• _Task details_:
Each line with the word "fillRect" must appear in the answer, copied from the records.

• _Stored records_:
- - -

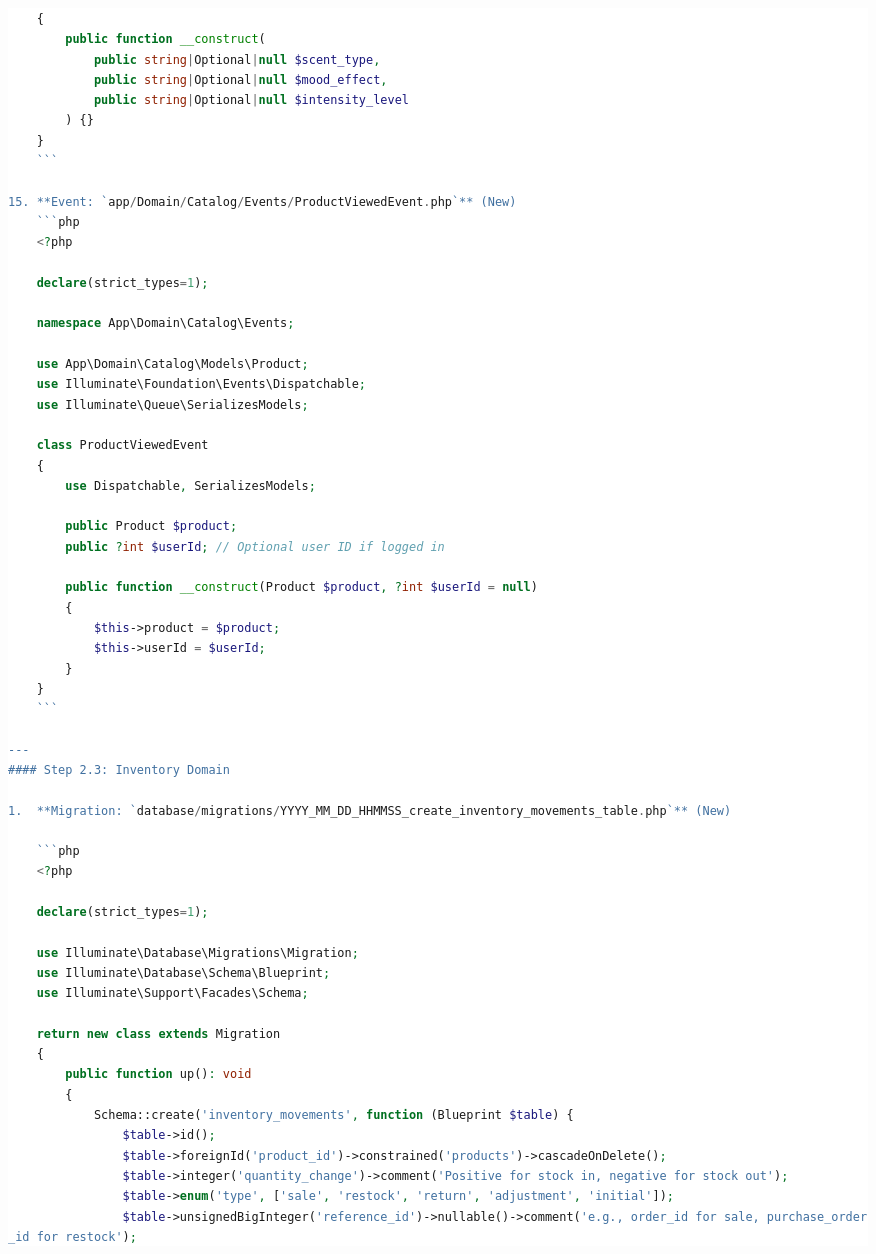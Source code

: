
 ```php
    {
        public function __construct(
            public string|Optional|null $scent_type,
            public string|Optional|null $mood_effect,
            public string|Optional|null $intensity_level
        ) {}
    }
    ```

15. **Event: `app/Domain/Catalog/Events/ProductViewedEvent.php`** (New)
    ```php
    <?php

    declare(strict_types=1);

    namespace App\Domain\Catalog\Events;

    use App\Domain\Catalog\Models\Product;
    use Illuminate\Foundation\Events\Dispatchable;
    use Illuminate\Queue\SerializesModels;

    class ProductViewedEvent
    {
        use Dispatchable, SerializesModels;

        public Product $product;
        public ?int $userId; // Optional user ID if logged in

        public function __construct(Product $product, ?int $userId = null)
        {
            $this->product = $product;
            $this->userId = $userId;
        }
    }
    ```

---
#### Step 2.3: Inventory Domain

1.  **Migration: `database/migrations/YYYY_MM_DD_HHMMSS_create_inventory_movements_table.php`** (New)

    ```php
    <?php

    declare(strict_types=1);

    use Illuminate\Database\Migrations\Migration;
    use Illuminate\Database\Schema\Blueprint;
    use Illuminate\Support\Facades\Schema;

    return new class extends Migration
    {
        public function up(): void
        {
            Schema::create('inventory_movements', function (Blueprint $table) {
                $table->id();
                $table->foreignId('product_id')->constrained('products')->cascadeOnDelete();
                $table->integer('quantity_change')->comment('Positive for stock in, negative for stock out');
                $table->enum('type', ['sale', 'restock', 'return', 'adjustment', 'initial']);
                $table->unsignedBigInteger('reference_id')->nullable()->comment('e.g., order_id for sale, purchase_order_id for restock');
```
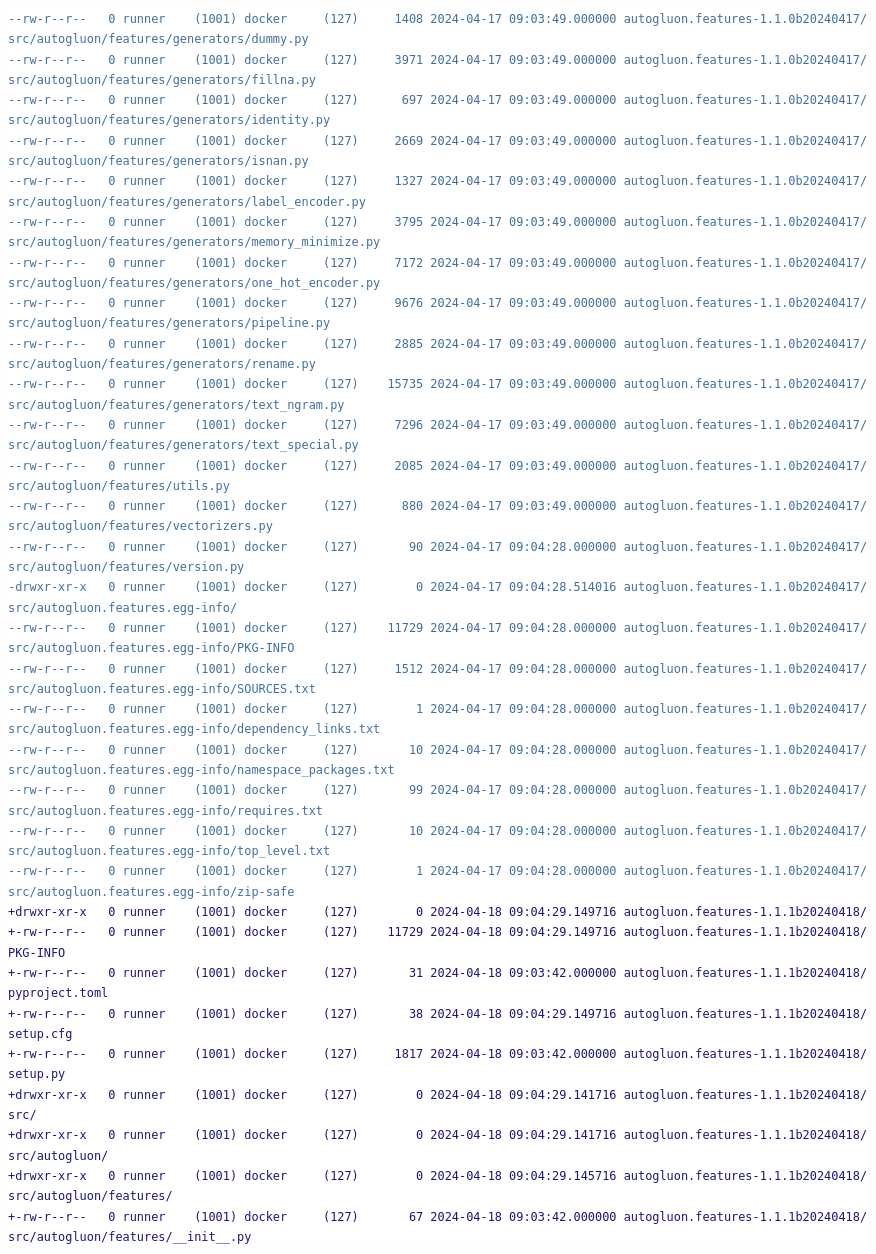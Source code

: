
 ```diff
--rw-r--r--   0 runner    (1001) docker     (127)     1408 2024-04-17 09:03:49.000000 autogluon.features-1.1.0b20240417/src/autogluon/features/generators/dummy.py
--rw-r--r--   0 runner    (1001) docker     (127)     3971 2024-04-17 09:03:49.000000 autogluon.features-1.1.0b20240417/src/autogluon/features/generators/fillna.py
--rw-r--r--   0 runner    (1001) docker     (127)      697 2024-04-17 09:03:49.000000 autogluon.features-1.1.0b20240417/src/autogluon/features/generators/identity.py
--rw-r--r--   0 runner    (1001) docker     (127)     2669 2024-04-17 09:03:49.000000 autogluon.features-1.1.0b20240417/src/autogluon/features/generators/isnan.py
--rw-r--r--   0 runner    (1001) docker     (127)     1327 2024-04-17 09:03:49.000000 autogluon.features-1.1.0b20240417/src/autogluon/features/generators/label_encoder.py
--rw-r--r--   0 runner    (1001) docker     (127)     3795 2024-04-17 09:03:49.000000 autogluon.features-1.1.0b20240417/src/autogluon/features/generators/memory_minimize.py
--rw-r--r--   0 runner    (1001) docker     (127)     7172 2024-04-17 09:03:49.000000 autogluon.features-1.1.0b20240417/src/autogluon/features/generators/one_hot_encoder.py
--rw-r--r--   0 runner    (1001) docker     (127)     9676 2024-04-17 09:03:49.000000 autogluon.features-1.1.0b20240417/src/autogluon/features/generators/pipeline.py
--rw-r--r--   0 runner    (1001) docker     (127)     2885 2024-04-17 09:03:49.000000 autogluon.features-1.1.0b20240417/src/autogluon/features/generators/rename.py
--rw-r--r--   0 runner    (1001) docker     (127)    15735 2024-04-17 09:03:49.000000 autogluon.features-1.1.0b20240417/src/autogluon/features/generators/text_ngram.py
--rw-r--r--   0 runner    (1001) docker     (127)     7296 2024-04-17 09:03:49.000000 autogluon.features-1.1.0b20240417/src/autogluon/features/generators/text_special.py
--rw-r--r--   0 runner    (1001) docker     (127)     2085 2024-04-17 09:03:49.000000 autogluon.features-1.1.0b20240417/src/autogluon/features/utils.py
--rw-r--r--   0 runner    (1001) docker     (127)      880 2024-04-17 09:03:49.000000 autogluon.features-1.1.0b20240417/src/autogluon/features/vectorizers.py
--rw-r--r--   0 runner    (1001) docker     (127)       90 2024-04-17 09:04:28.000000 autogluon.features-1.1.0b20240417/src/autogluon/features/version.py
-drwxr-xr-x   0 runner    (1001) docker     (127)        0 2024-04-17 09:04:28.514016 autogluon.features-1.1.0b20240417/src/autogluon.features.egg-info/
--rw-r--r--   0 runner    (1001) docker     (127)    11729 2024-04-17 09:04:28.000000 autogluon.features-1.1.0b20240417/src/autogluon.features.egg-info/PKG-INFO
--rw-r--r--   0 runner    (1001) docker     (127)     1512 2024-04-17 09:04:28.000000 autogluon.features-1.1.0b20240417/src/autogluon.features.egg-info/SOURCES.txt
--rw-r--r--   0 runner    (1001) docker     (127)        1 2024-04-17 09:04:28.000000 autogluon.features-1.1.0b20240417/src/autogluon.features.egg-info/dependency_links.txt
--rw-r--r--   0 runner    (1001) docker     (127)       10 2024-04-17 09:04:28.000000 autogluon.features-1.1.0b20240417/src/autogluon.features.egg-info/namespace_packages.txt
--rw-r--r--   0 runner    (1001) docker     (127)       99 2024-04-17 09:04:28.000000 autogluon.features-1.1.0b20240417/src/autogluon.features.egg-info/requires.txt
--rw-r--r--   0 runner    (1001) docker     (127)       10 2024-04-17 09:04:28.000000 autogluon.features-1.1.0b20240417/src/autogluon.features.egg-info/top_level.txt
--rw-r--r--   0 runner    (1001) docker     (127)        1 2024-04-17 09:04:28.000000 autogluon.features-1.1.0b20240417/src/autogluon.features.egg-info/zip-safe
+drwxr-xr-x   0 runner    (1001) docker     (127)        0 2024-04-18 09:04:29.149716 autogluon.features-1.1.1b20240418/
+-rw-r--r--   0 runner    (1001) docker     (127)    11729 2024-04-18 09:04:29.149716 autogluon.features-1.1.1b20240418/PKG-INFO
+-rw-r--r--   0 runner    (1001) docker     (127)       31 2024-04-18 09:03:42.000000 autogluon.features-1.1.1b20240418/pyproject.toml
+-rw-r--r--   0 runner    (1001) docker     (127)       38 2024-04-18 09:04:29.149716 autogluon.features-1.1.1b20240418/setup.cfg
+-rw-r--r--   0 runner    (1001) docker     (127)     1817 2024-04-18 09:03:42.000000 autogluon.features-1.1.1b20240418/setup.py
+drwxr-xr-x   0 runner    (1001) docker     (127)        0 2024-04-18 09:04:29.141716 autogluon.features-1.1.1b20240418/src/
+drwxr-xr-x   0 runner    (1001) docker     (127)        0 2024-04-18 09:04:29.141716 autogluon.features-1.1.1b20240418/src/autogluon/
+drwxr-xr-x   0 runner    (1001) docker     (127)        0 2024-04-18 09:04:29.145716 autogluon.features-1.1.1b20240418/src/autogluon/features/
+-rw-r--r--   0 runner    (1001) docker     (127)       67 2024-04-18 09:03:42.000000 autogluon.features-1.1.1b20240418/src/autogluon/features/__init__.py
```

- - -

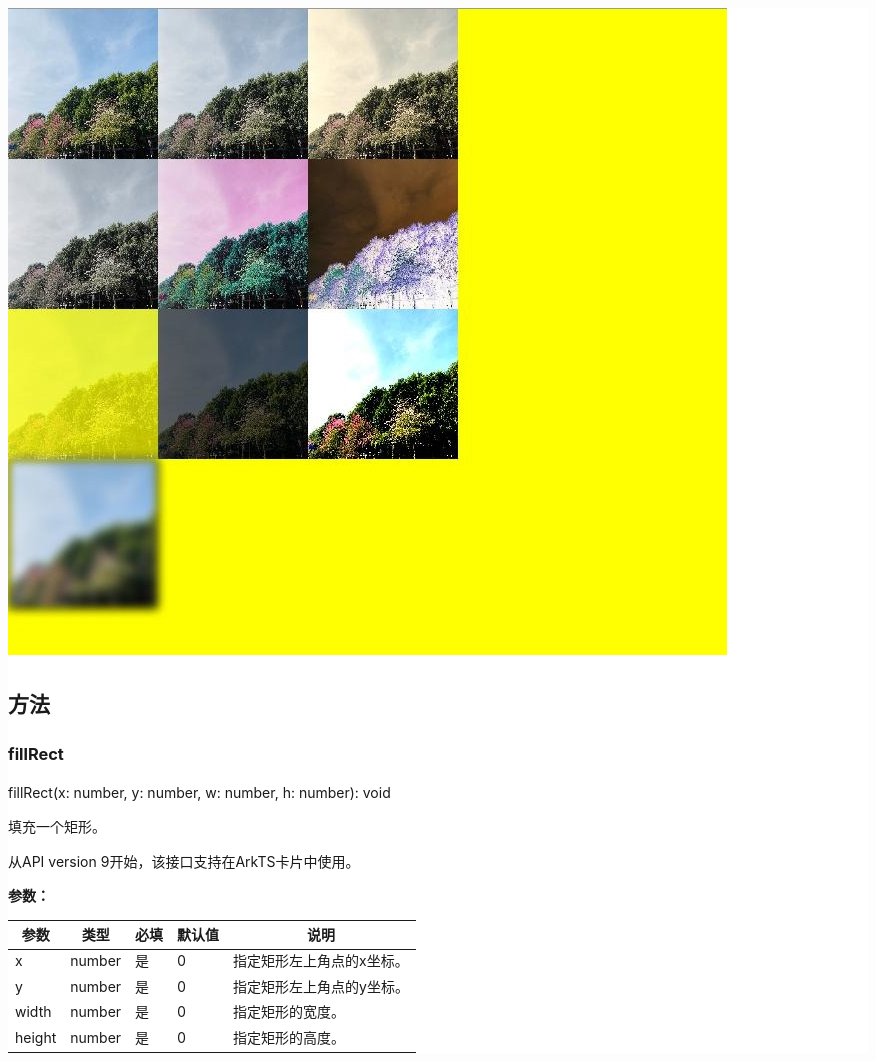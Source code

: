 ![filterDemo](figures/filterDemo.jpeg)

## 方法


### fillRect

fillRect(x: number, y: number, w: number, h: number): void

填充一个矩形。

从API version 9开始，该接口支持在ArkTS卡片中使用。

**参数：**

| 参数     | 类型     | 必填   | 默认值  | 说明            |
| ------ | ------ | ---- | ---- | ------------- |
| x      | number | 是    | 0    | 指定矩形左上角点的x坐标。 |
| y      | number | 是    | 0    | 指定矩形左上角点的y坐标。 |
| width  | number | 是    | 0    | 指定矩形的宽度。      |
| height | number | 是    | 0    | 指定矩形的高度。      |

- - -

• _Task response_:
### fillRect
fillRect(x: number, y: number, w: number, h: number): void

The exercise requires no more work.